Claude: Ich finde dieses Bedürfnis der Schweizer nach Konsens schon wahnsinnig. Aber wir suchen immer den kleinsten gemeinsamen Nenner, um uns zu organisieren. Der Vorteil bei uns ist, dass wir das politische Spektrum von weit links außen bis relativ weit rechts außen unter einem Hut vereinen. Und das nur, weil wir uns aus Politik, die über den Themenkreis Trennung von Kirche und Staat hinausgeht, ganz bewusst heraushalten.
Sind denn die Schweizer überhaupt tolerant?
Reta: Nein, die Schweizer sind nicht tolerant. Sie leben in einem relativen Wohlstand gleichgültig aneinander vorbei.
Lass mich in Ruhe und ich tue dir auch nichts?
Claude: Genau.
Reta: Der Mythos der Schweiz ist die vielsprachige Schweiz. Aber die Welschen sprechen kein Wort Deutsch, ....
Und wie kommen die Ergebnisse der Volksabstimmungen zustande?
Claude: Wenn man sich die Resultate anschaut, dann verläuft eine imaginäre Grenze zwischen Ost und West in der Schweiz.
Reta: Wir nennen das den ‚Rösti-Graben’, weil auf dieser Seite die Kartoffeln ‚flach’ gebraten werden.
Valentin: Es gibt ganz viele Abstimmungen, die nicht mehr nach dem ,Rösti-Graben' gehen sondern eher nach Stadt-Land-Unterschieden. Es gibt typische Stadt-Kantone und typische Land-Kantone.
Und zur Frage der Volksabstimmungen ... Das ist vielleicht für die deutschen Leser nicht so bekannt. Es gibt auf nationaler Ebene die Möglichkeit, 100.000 Unterschriften zu sammeln; und wenn die zusammen kommen, dann muss über eine Verfassungsänderung entschieden werden, das ist eine Volksinitiative. Daneben gibt es noch die Möglichkeit des Referendums: Wenn einem eine vom Parlament beschlossene Gesetzesänderung nicht passt, wird nach Sammlung von 50.000 Unterschriften darüber abgestimmt, ob das Gesetz geändert wird oder nicht.

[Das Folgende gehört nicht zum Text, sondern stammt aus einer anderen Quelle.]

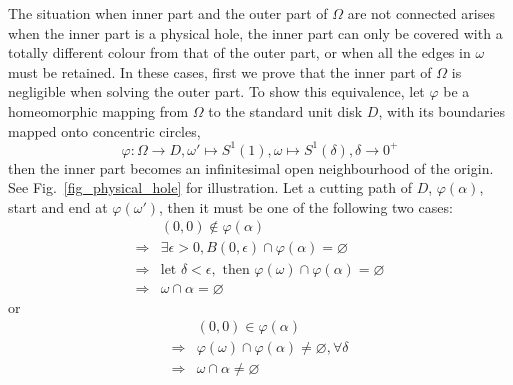 \documentclass[journal]{IEEEtran}
\begin{document}
The situation when inner part and the outer part of $\Omega$ are not connected arises when the inner part is a physical hole, 
the inner part can only be covered with a totally different colour from that of the outer part, or when all the edges in $\omega$ must be retained. 
In these cases, first we prove that the inner part of $\Omega$ is negligible when solving the outer part. 
To show this equivalence, let $\varphi$ be a homeomorphic mapping 
from $\Omega$ to the standard unit disk $D$, with its boundaries mapped onto concentric circles, 
\begin{equation}
\varphi: \Omega\rightarrow D, \omega'\mapsto S^1(1), \omega\mapsto S^1(\delta), \delta\rightarrow 0^+
\end{equation}
then the inner part becomes an infinitesimal open neighbourhood of the origin. See Fig.~\ref{fig_physical_hole} for illustration. 
Let a cutting path of $D$, $\varphi(\alpha)$, start and end at $\varphi(\omega')$, then it must be one of the following two cases:
\begin{equation}
\label{equ_nocross}
\begin{aligned}
&(0, 0)\notin \varphi(\alpha)\\
\Rightarrow &\exists \epsilon > 0, B(0, \epsilon) \cap \varphi(\alpha) = \varnothing\\
\Rightarrow &\mbox{let } \delta < \epsilon, \mbox{ then } \varphi(\omega)\cap \varphi(\alpha) = \varnothing\\
\Rightarrow & \omega\cap \alpha = \varnothing
\end{aligned}
\end{equation}
or 
\begin{equation}
\label{equ_cross}
\begin{aligned}
&(0, 0)\in \varphi(\alpha)\\
\Rightarrow &\varphi(\omega)\cap \varphi(\alpha) \neq \varnothing, \forall \delta\\
\Rightarrow & \omega\cap \alpha \neq \varnothing
\end{aligned}
\end{equation}

\end{document}
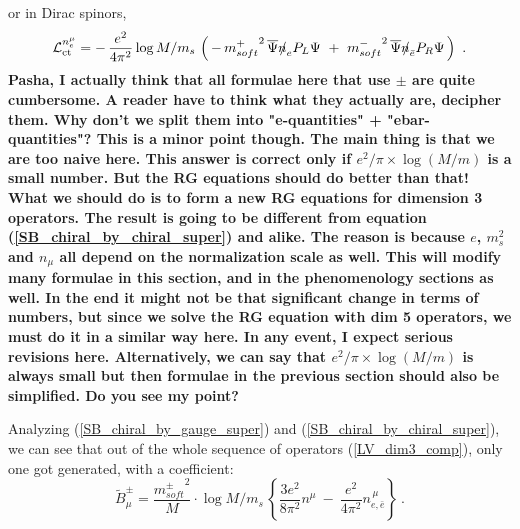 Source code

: \documentclass[paper,12pt]{revtex4}
\newcommand{\slashed}[1]{\hbox{{$#1$}\llap{$/$}}}
\begin{document}
	or in Dirac spinors,
\begin{equation}
\label{SB_chiral_by_chiral}
	\mathcal{L}_{\rm ct}^{n_e^\mu} = 
	-\, \frac{e^2}
		 {4\pi^2} \log M/m_s\,
	\left(\,
		-\, {m_{soft}^+}^2\, 
		\overline{\Psi} \slashed{n}_e P_L \Psi
		~+~
		{m_{soft}^-}^2\,
		\overline{\Psi} \slashed{n}_{\bar{e}} P_R \Psi
		\,
	\right)~.
\end{equation}
{\bf Pasha, I actually think that all formulae here that  use $\pm$ are quite 
cumbersome. A reader have to think what they actually are, decipher them. 
Why don't we split them into "e-quantities" + "ebar-quantities"? This is a minor point though.
The main thing is that we are too naive here. This answer is correct only if 
$e^2/\pi \times \log (M/m)$ is a small number.  But the RG equations should do better than that!
What we should do is to form a new RG equations 
for dimension 3 operators. The result is going to be different from equation 
(\ref{SB_chiral_by_chiral_super}) and alike. The reason is because $e$, $m_s^2$ and $n_\mu$ 
all depend on the normalization scale as well. This will modify many formulae in 
this section, and in the phenomenology sections as well. In the end it might not be that significant 
change in terms of numbers, but since we solve the RG equation with dim 5 operators, we must
do it in a similar way here. In any event, I expect serious revisions here. 
Alternatively, we can say that $e^2/\pi \times \log (M/m)$ is always small but then 
formulae in the previous section should also be simplified. Do you see my point?}

        Analyzing (\ref{SB_chiral_by_gauge_super}) 
	and (\ref{SB_chiral_by_chiral_super}),
	we can see that out of the whole sequence of operators
	(\ref{LV_dim3_comp}), only one got generated, with a 
	coefficient:
\begin{equation}
\label{B_mu_coef}
	\widetilde{B}^\pm_\mu = 
	\frac{{m_{soft}^\pm}^2}{M} \cdot \log M/m_s\,
	\left \{ 
		\frac{3e^2}
		     {8\pi^2} n^\mu 
		~-~
		\frac{e^2}
		     {4\pi^2} n_{e,\bar{e}}^{\,\mu}
	\right \}~.
\end{equation}
\end{document}
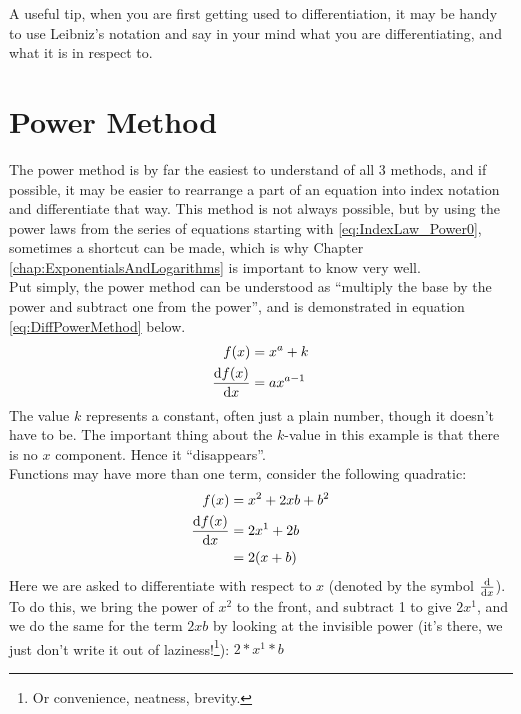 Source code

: A useful tip, when you are first getting used to differentiation, it may be
handy to use Leibniz's notation and say in your mind what you are
differentiating, and what it is in respect to.
\section{Power Method}
\label{sec:PowerMethod}
The power method is by far the easiest to understand of all 3 methods, and if
possible, it may be easier to rearrange a part of an equation into index
notation and differentiate that way. This method is not always possible,
but by using the power laws from the series of equations starting with
\ref{eq:IndexLaw_Power0}, sometimes a shortcut can be made, which is why
Chapter \ref{chap:ExponentialsAndLogarithms} is important to know very well.
\\
Put simply, the power method can be understood as ``multiply the base by the
power and subtract one from the power'', and is demonstrated in equation
\ref{eq:DiffPowerMethod} below.
\begin{align}
             f(x) & = {x}^{a} + k \label{eq:DiffPowerMethodKValue} \\
  \frac{\mathrm{d}f(x)}{\mathrm{d}x} & = a{x}^{a-1} \label{eq:DiffPowerMethod}
\end{align}
The value $k$ represents a constant, often just a plain number, though it
doesn't have to be. The important thing about the $k$-value in this example is
that there is no $x$ component. Hence it ``disappears''.\\
Functions may have more than one term, consider the following quadratic:
\begin{align}
  f(x)             & = {x}^{2} + 2xb + {b}^{2} \\
  \frac{\mathrm{d}f(x)}{\mathrm{d}x} & = 2{x}^{1} + 2b \\
                   & = 2(x+b) \label{eq:DiffPowerMethodRespectTo}
\end{align}
Here we are asked to differentiate with respect to $x$ (denoted by the symbol
$\frac{\mathrm{d}}{\mathrm{d}x}$). To do this, we bring the power of ${x}^{2}$ to the front, and
subtract 1 to give $2{x}^{1}$, and we do the same for the term ${2xb}$ by
looking at the invisible power (it's there, we just don't write it out of
laziness!\footnote{Or convenience, neatness, brevity.}): $2*{x}^{1}*b$
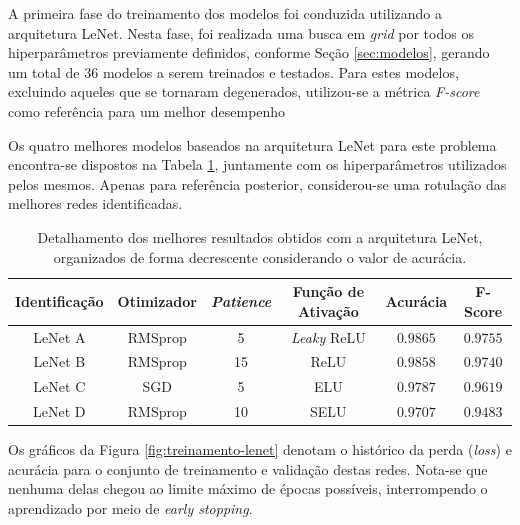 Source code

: 

A primeira fase do treinamento dos modelos foi conduzida utilizando a arquitetura LeNet. Nesta fase, foi realizada uma busca em \emph{grid} por todos os hiperparâmetros previamente definidos, conforme Seção \ref{sec:modelos}, gerando um total de $36$ modelos a serem treinados e testados. Para estes modelos, excluindo aqueles que se tornaram degenerados, utilizou-se a métrica \emph{F-score} como referência para um melhor desempenho

Os quatro melhores modelos baseados na arquitetura LeNet para este problema encontra-se dispostos na Tabela \ref{tab:lenet}, juntamente com os hiperparâmetros utilizados pelos mesmos. Apenas para referência posterior, considerou-se uma rotulação das melhores redes identificadas.

\begin{table}[h]
\centering
\caption{Detalhamento dos melhores resultados obtidos com a arquitetura LeNet, organizados de forma decrescente considerando o valor de acurácia.}
\label{tab:lenet}
\begin{tabular}{cccccc}
\toprule
\textbf{Identificação} & \textbf{Otimizador} & \textbf{\emph{Patience}}  & \textbf{Função de Ativação} & \textbf{Acurácia} & \textbf{F-Score} \\
\midrule
LeNet A & RMSprop & 5 & \emph{Leaky} ReLU & $0.9865$ & $0.9755$ \\
LeNet B & RMSprop & 15 & ReLU & $0.9858$ & $0.9740$\\
LeNet C & SGD & 5 & ELU & $0.9787$ & $0.9619$ \\
LeNet D & RMSprop & 10 & SELU & $0.9707$ & $0.9483$ \\
\bottomrule
\end{tabular}
\end{table}


Os gráficos da Figura \ref{fig:treinamento-lenet} denotam o histórico da perda (\emph{loss}) e acurácia para o conjunto de treinamento e validação destas redes. Nota-se que nenhuma delas chegou ao limite máximo de épocas possíveis, interrompendo o aprendizado por meio de \emph{early stopping}.

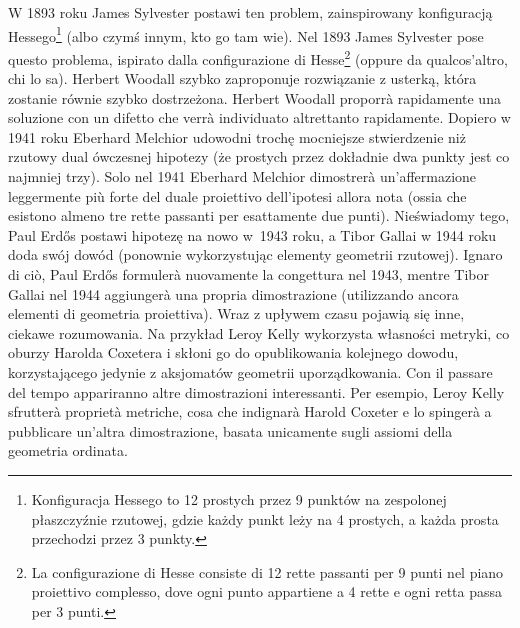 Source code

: W 1893 roku James Sylvester postawi ten problem, zainspirowany konfiguracją Hessego\footnote{Konfiguracja Hessego to 12 prostych przez 9 punktów na zespolonej płaszczyźnie rzutowej, gdzie każdy punkt leży na 4 prostych, a każda prosta przechodzi przez 3 punkty.} (albo czymś innym, kto go tam wie). %
Nel 1893 James Sylvester pose questo problema, ispirato dalla configurazione di Hesse\footnote{La configurazione di Hesse consiste di 12 rette passanti per 9 punti nel piano proiettivo complesso, dove ogni punto appartiene a 4 rette e ogni retta passa per 3 punti.} (oppure da qualcos'altro, chi lo sa). %
%
Herbert Woodall szybko zaproponuje rozwiązanie z usterką, która zostanie równie szybko dostrzeżona. %
Herbert Woodall proporrà rapidamente una soluzione con un difetto che verrà individuato altrettanto rapidamente. %
%
Dopiero w 1941 roku Eberhard Melchior udowodni trochę mocniejsze stwierdzenie niż rzutowy dual ówczesnej hipotezy (że prostych przez dokładnie dwa punkty jest co najmniej trzy). %
Solo nel 1941 Eberhard Melchior dimostrerà un'affermazione leggermente più forte del duale proiettivo dell'ipotesi allora nota (ossia che esistono almeno tre rette passanti per esattamente due punti). %
%
Nieświadomy tego, Paul Erdős postawi hipotezę na nowo w~1943 roku, a Tibor Gallai w 1944 roku doda swój dowód (ponownie wykorzystując elementy geometrii rzutowej). %
Ignaro di ciò, Paul Erdős formulerà nuovamente la congettura nel 1943, mentre Tibor Gallai nel 1944 aggiungerà una propria dimostrazione (utilizzando ancora elementi di geometria proiettiva). %
%
%
Wraz z upływem czasu pojawią się inne, ciekawe rozumowania. %
Na przykład Leroy Kelly wykorzysta własności metryki, co oburzy Harolda Coxetera \cite[s. 199-201]{coxeter_1967} i skłoni go do opublikowania kolejnego dowodu, korzystającego jedynie z aksjomatów geometrii uporządkowania. %
Con il passare del tempo appariranno altre dimostrazioni interessanti. %
Per esempio, Leroy Kelly sfrutterà proprietà metriche, cosa che indignarà Harold Coxeter \cite[p. 199-201]{coxeter_1967} e lo spingerà a pubblicare un'altra dimostrazione, basata unicamente sugli assiomi della geometria ordinata. %
%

Und dann gibt es noch viele Möglichkeiten auf kantonaler Ebene. Im Wallis sammeln die Freidenker und andere politische Organisationen aktuell 6.000 Unterschriften auf kantonaler Ebene und wenn wir das innerhalb eines Jahres schaffen, dann wird darüber abgestimmt, ob wir im Kanton Wallis Kirche und Staat trennen.
Bei uns sind Volksentscheide etwas alltägliches und es ist ebenso normal, dass sich Interessenverbände zusammentun, um einen Input zu geben. Und manchmal ist dieser Input selbst auch schon genug. Mann kann eine Initiative auch zurückziehen, wenn beispielsweise das Parlament bereit ist, die Forderungen weitgehend umzusetzen. Bei der Wallis-Trennungs-Initiative geht es uns auch darum, dass die Diskussion vorankommt. Natürlich wollen wir auch die Abstimmung gewinnen, aber wir wollen zunächst, dass das Anliegen in die Diskussion kommt.
Es ist schon eine andere politische Kultur, dass man diesen ‚Hammer’ hat – und der ist nicht immer gut. Es gibt auch Initiativen, die angenommen wurden, die völkerrechtlich fragwürdig sind.